Flat vector illustration of lecturer giving a lecture to students in a lecture room.
© Julia Tim/

The picture above represents a theory called Behaviouralism (also known as Behaviourism), which considers knowledge to be a collection of conditioned behavioural responses to external stimuli.

In other words, we receive information passively from our senses (such as seeing, hearing, smelling something…etc) and respond to it with the appropriate associated behaviours that we have learnt. We then remember that behaviour and store it in a ‘collection’ of responses to use again with the same external stimuli.

Those behaviours can either be trained (Classical Conditioning) or voluntary (Operant Conditioning) – this TED-ed video by Peggy Andover explains the difference. Conditioned behaviours can be reinforced by giving rewards or punishments.

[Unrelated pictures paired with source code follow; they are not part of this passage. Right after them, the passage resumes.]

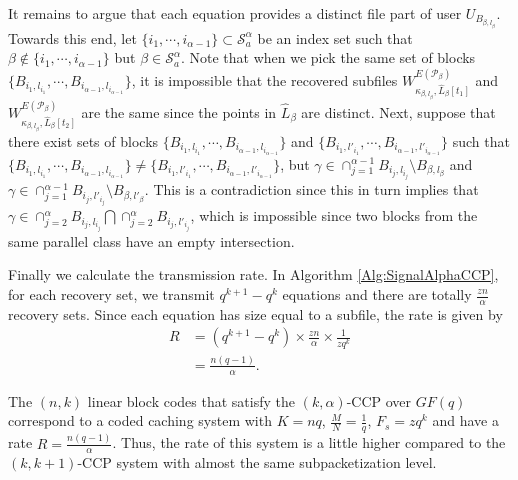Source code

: \documentclass[journal,twocolumn]{IEEEtran}
\theoremstyle{definition}
\newcommand{\calP}{\mathcal{P}}
\newcommand{\calS}{\mathcal{S}}
\begin{document}
	It remains to argue that each equation provides a distinct file part of user $U_{B_{\beta, l_\beta}}$. Towards this end, let $\{i_1,\cdots, i_{\alpha-1}\}\subset \calS_{a}^{\alpha}$ be an index set such that $\beta\notin \{i_1,\cdots, i_{\alpha-1}\}$ but $\beta\in \calS_{a}^{\alpha}$.  Note that when we pick the same set of blocks $\{B_{i_1,l_{i_1}},\cdots, B_{i_{\alpha-1},l_{i_{\alpha-1}}}\}$, it is impossible that the recovered subfiles $W^{E(\calP_{\beta})}_{\kappa_{\beta,l_{\beta}},\hat{L}_{\beta}[t_1]}$ and $W^{E(\calP_{\beta})}_{\kappa_{\beta,l_{\beta}},\hat{L}_{\beta}[t_2]}$ are the same since the points in $\hat{L}_\beta$ are distinct. Next, suppose that there exist sets of blocks $\{B_{i_1,l_{i_1}},\cdots, B_{i_{\alpha-1},l_{i_{\alpha-1}}}\}$ and $\{B_{i_1,l'_{i_1}}, \cdots, B_{i_{\alpha-1},l'_{i_{\alpha-1}}}\}$ such that $\{B_{i_1,l_{i_1}}, \cdots, B_{i_{\alpha-1},l_{i_{\alpha-1}}}\}\neq \{B_{i_1,l'_{i_1}}, \cdots, B_{i_{\alpha-1},l'_{i_{\alpha-1}}}\}$, but $\gamma\in \cap_{j=1}^{\alpha-1} B_{i_j,l_{i_j}}\setminus B_{\beta,l_{\beta}}$ and $\gamma\in \cap_{j=1}^{\alpha-1} B_{i_j,l'_{i_j}} \setminus B_{\beta,l'_{\beta}}$. This is a contradiction since this in turn implies that $\gamma \in \cap_{j=2}^{\alpha} B_{i_j,l_{i_j}}\bigcap \cap_{j=2}^{\alpha} B_{i_j,l'_{i_j}}$, which is impossible since two blocks from the same parallel class have an empty intersection.
	
	Finally we calculate the transmission rate. In Algorithm \ref{Alg:SignalAlphaCCP}, for each recovery set, we transmit $q^{k+1}-q^{k}$ equations and there are totally $\frac{zn}{\alpha}$ recovery sets. Since each equation has size equal to a subfile, the rate is given by
	\begin{align*}
	R&=(q^{k+1}-q^{k})\times \frac{zn}{\alpha}\times \frac{1}{zq^k}\\
	 &=\frac{n(q-1)}{\alpha}.
	\end{align*}

The $(n,k)$ linear block codes that satisfy the $(k,\alpha)$-CCP over $GF(q)$ correspond to a coded caching system with $K=nq$, $\frac{M}{N}=\frac{1}{q}$, $F_s=zq^k$ and have a rate $R=\frac{n(q-1)}{\alpha}$. Thus, the rate of this system is a little higher compared to the $(k,k+1)$-CCP system with almost the same subpacketization level.
\end{document}
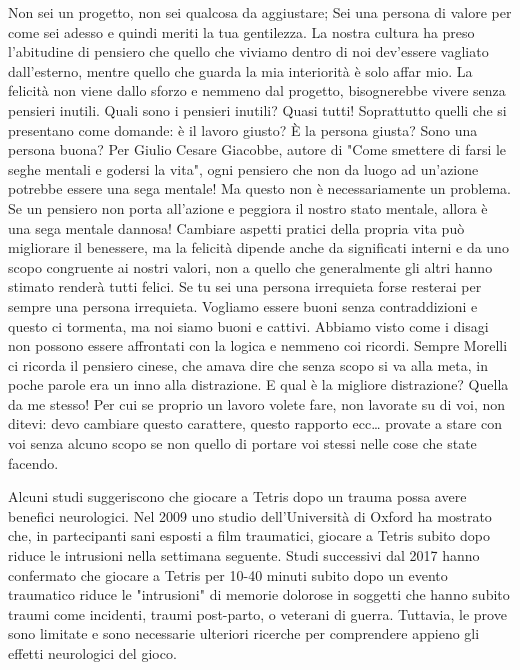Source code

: \documentclass[12pt]{book} %
\begin{document}
Non sei un progetto, non sei qualcosa da aggiustare; Sei una
persona di valore per come sei adesso e quindi meriti la tua gentilezza. La nostra cultura ha preso l'abitudine di
pensiero che quello che viviamo dentro di noi dev'essere vagliato dall'esterno, mentre quello che
guarda la mia interiorità è solo affar mio. La felicità non viene dallo sforzo e nemmeno dal
progetto, bisognerebbe vivere senza pensieri inutili. Quali sono i pensieri inutili? Quasi tutti! Soprattutto quelli
che si presentano come domande: è il lavoro giusto? È la persona giusta? Sono una persona
buona? 
Per Giulio Cesare Giacobbe, autore di "Come smettere di farsi le seghe mentali e godersi la vita", ogni pensiero che non da luogo ad un'azione potrebbe essere una sega mentale! Ma questo non è necessariamente un problema. Se un pensiero non porta all'azione e peggiora il nostro stato mentale, allora è una sega mentale dannosa!
Cambiare aspetti pratici della propria vita può migliorare il benessere, ma la felicità dipende anche da significati interni e da uno scopo congruente ai nostri valori, non a quello che generalmente gli altri hanno stimato renderà tutti felici. Se tu sei una persona irrequieta forse resterai per sempre una persona irrequieta. Vogliamo
essere buoni senza contraddizioni e questo ci tormenta, ma noi siamo buoni e cattivi. Abbiamo visto come i disagi non
possono essere affrontati con la logica e nemmeno coi ricordi. 
Sempre Morelli ci ricorda il pensiero cinese, che amava dire che senza scopo si va alla meta, in poche parole era un inno alla distrazione. E qual è la migliore distrazione? Quella da me stesso! Per cui se proprio un lavoro volete fare, non lavorate su di voi, non ditevi: devo cambiare questo carattere, questo rapporto ecc… provate a stare con voi senza alcuno scopo se non quello di portare voi stessi nelle cose che state facendo. 

\begin{mdframed}[linewidth=1pt]
Alcuni studi suggeriscono che giocare a Tetris dopo un trauma possa avere benefici neurologici. Nel 2009 uno studio dell’Università di Oxford ha mostrato che, in partecipanti sani esposti a film traumatici, giocare a Tetris subito dopo riduce le intrusioni nella settimana seguente. Studi successivi dal 2017 hanno confermato che giocare a Tetris per 10-40 minuti subito dopo un evento traumatico riduce le "intrusioni" di memorie dolorose in soggetti che hanno subito traumi come incidenti, traumi post-parto, o veterani di guerra. Tuttavia, le prove sono limitate e sono necessarie ulteriori ricerche per comprendere appieno gli effetti neurologici del gioco.
\end{mdframed}
\end{document}
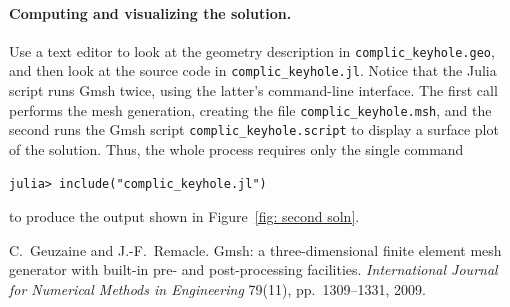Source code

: \documentclass[a4paper,12pt]{article}
\begin{document}
\paragraph{Computing and visualizing the solution.}  
Use a text editor to look at the geometry description 
in \verb!complic_keyhole.geo!, and then look at the source code in
\verb!complic_keyhole.jl!.  Notice that the Julia script runs Gmsh 
twice, using the latter's command-line interface.  The first call 
performs the mesh generation, creating the file 
\verb!complic_keyhole.msh!, and the second runs the Gmsh 
script \verb!complic_keyhole.script! to display a surface plot of the 
solution.  Thus, the whole process requires only the single command
\begin{verbatim}
julia> include("complic_keyhole.jl")
\end{verbatim}
to produce the output shown in Figure~\ref{fig: second soln}.
\begin{thebibliography}{0}
C.~Geuzaine and J.-F.~Remacle. Gmsh: a three-dimensional finite 
element mesh generator with built-in pre- and post-processing 
facilities. \emph{International Journal for Numerical Methods in 
Engineering} 79(11), pp.~1309--1331, 2009.
\end{thebibliography}
\end{document}
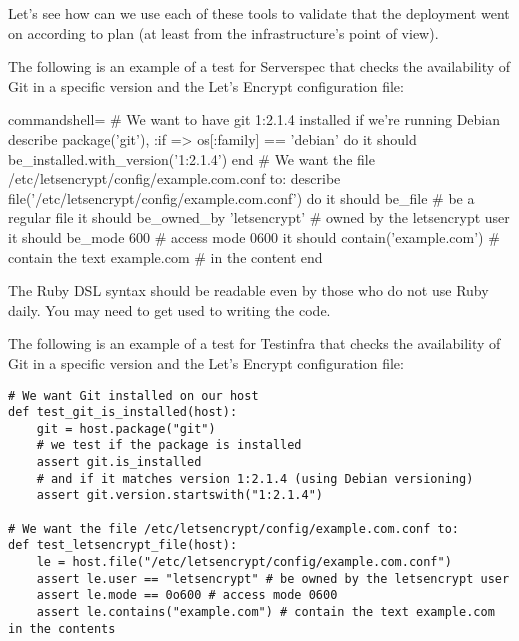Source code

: Let's see how can we use each of these tools to validate that the deployment went on according to plan (at least from the infrastructure's point of view).


The following is an example of a test for Serverspec that checks the availability of Git in a specific version and the Let's Encrypt configuration file:

\begin{tcblisting}{commandshell={}}
# We want to have git 1:2.1.4 installed if we're running Debian
describe package('git'), :if => os[:family] == 'debian' do
  it { should be_installed.with_version('1:2.1.4') }
end
# We want the file /etc/letsencrypt/config/example.com.conf to:
describe file('/etc/letsencrypt/config/example.com.conf') do
  it { should be_file } # be a regular file
  it { should be_owned_by 'letsencrypt' } # owned by the letsencrypt user
  it { should be_mode 600 } # access mode 0600
  it { should contain('example.com') } # contain the text example.com
                                     # in the content
end
\end{tcblisting}

The Ruby DSL syntax should be readable even by those who do not use Ruby daily. You may need to get used to writing the code.


The following is an example of a test for Testinfra that checks the availability of Git in a specific version and the Let's Encrypt configuration file:

\begin{lstlisting}[style=stylePython]
# We want Git installed on our host
def test_git_is_installed(host):
	git = host.package("git")
	# we test if the package is installed
	assert git.is_installed
	# and if it matches version 1:2.1.4 (using Debian versioning)
	assert git.version.startswith("1:2.1.4")

# We want the file /etc/letsencrypt/config/example.com.conf to:
def test_letsencrypt_file(host):
	le = host.file("/etc/letsencrypt/config/example.com.conf")
	assert le.user == "letsencrypt" # be owned by the letsencrypt user
	assert le.mode == 0o600 # access mode 0600
	assert le.contains("example.com") # contain the text example.com in the contents
\end{lstlisting}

Behaviouralism (especially Classical Conditioning) is also the same method we use to train animals, much as Pavlov famously did with his dog.

Teaching and learning

Behaviouralism suggests that learning is best achieved by passively absorbing information given to us by someone more knowledgable than us (an expert). This is known as an Instructionist approach.

Centred on the expert, it often involves a lot of repetition and reinforcement, until we store it as the desired response.

For example, – what is 5 x 2?

Did you have to think about the answer – or did it just pop’ into your head (as a conditioned response)?


This approach to learning is best suited to topics where there are ‘right and wrong’ answers and for people with extremely good memories. Also, it does not recognise the role of ‘thinking’ in the learning process, which can make applying learned responses to a new stimulus difficult.

Also, if we give an incorrect response to a stimulus, (such as replying “11” when asked “what is 5 x 2?”), there might be a negative result (such as a punishment or the removal of a reward). This can create negative associations towards learning.

What are your experiences of learning in this way?
How relevant is Behaviouralism / Instructionism to the network age?

Key thinkers

Pavlov, I. P. (1941). Lectures on conditioned reflexes. Vol. II. Conditioned reflexes and psychiatry. Chicago

Skinner, B. F. (1953). Science and human behavior. Simon and Schuster; reprint, 2005, B.F.Skinner Foundation.

Watson, J. B. (1913). Psychology as the behaviorist views it. Psychological review, 20(2), 158.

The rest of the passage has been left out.